[Recorded data Boundary: Start]
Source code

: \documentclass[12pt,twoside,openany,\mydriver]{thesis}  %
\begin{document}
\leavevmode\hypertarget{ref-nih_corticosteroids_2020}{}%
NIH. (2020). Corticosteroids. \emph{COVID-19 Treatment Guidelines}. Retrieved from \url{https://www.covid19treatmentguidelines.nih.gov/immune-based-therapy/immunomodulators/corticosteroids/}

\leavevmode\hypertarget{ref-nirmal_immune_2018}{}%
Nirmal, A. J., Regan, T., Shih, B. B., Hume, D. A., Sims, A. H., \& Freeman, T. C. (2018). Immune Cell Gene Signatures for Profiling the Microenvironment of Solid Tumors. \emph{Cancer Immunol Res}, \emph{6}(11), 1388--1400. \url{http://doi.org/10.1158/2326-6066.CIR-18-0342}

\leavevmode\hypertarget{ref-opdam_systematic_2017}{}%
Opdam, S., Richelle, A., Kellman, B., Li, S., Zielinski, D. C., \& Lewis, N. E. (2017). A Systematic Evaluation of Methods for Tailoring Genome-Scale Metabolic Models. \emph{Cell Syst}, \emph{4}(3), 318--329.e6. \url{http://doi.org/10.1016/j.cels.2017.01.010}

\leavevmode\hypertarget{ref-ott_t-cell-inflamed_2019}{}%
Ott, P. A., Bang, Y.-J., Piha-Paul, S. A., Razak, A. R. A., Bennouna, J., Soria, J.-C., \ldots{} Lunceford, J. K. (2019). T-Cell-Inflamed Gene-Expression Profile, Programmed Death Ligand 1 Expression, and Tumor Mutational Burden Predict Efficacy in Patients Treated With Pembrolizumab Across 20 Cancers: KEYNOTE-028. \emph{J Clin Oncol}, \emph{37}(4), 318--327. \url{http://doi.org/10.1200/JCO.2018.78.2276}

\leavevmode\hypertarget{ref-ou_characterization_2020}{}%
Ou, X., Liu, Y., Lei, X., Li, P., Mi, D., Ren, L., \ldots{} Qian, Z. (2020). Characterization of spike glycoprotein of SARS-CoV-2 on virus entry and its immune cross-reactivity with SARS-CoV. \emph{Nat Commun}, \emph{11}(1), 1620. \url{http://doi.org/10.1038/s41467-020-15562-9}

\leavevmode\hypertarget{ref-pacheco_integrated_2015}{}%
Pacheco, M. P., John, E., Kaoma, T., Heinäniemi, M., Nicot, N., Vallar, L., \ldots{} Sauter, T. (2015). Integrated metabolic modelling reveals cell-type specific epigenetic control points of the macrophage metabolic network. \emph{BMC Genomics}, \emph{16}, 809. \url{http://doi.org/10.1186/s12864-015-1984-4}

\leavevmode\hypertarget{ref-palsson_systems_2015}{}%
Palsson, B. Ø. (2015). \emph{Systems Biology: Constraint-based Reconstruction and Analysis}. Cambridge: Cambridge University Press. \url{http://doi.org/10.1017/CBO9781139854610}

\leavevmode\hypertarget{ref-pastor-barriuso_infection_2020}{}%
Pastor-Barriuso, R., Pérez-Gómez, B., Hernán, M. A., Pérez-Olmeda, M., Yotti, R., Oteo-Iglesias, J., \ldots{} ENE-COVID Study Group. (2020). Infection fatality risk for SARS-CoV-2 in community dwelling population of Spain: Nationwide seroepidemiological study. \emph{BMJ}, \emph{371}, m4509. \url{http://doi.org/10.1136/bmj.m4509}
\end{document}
[Recorded data Boundary: End]
_How to complete this task_
Copy every entry exactly, leaving nothing out.

_Task solution_
Source code

: \documentclass[12pt,twoside,openany,\mydriver]{thesis}  %
\begin{document}
\leavevmode\hypertarget{ref-nih_corticosteroids_2020}{}%
NIH. (2020). Corticosteroids. \emph{COVID-19 Treatment Guidelines}. Retrieved from \url{https://www.covid19treatmentguidelines.nih.gov/immune-based-therapy/immunomodulators/corticosteroids/}

\leavevmode\hypertarget{ref-nirmal_immune_2018}{}%
Nirmal, A. J., Regan, T., Shih, B. B., Hume, D. A., Sims, A. H., \& Freeman, T. C. (2018). Immune Cell Gene Signatures for Profiling the Microenvironment of Solid Tumors. \emph{Cancer Immunol Res}, \emph{6}(11), 1388--1400. \url{http://doi.org/10.1158/2326-6066.CIR-18-0342}

\leavevmode\hypertarget{ref-opdam_systematic_2017}{}%
Opdam, S., Richelle, A., Kellman, B., Li, S., Zielinski, D. C., \& Lewis, N. E. (2017). A Systematic Evaluation of Methods for Tailoring Genome-Scale Metabolic Models. \emph{Cell Syst}, \emph{4}(3), 318--329.e6. \url{http://doi.org/10.1016/j.cels.2017.01.010}

\leavevmode\hypertarget{ref-ott_t-cell-inflamed_2019}{}%
Ott, P. A., Bang, Y.-J., Piha-Paul, S. A., Razak, A. R. A., Bennouna, J., Soria, J.-C., \ldots{} Lunceford, J. K. (2019). T-Cell-Inflamed Gene-Expression Profile, Programmed Death Ligand 1 Expression, and Tumor Mutational Burden Predict Efficacy in Patients Treated With Pembrolizumab Across 20 Cancers: KEYNOTE-028. \emph{J Clin Oncol}, \emph{37}(4), 318--327. \url{http://doi.org/10.1200/JCO.2018.78.2276}

\leavevmode\hypertarget{ref-ou_characterization_2020}{}%
Ou, X., Liu, Y., Lei, X., Li, P., Mi, D., Ren, L., \ldots{} Qian, Z. (2020). Characterization of spike glycoprotein of SARS-CoV-2 on virus entry and its immune cross-reactivity with SARS-CoV. \emph{Nat Commun}, \emph{11}(1), 1620. \url{http://doi.org/10.1038/s41467-020-15562-9}

\leavevmode\hypertarget{ref-pacheco_integrated_2015}{}%
Pacheco, M. P., John, E., Kaoma, T., Heinäniemi, M., Nicot, N., Vallar, L., \ldots{} Sauter, T. (2015). Integrated metabolic modelling reveals cell-type specific epigenetic control points of the macrophage metabolic network. \emph{BMC Genomics}, \emph{16}, 809. \url{http://doi.org/10.1186/s12864-015-1984-4}

\leavevmode\hypertarget{ref-palsson_systems_2015}{}%
Palsson, B. Ø. (2015). \emph{Systems Biology: Constraint-based Reconstruction and Analysis}. Cambridge: Cambridge University Press. \url{http://doi.org/10.1017/CBO9781139854610}

\leavevmode\hypertarget{ref-pastor-barriuso_infection_2020}{}%
Pastor-Barriuso, R., Pérez-Gómez, B., Hernán, M. A., Pérez-Olmeda, M., Yotti, R., Oteo-Iglesias, J., \ldots{} ENE-COVID Study Group. (2020). Infection fatality risk for SARS-CoV-2 in community dwelling population of Spain: Nationwide seroepidemiological study. \emph{BMJ}, \emph{371}, m4509. \url{http://doi.org/10.1136/bmj.m4509}
\end{document}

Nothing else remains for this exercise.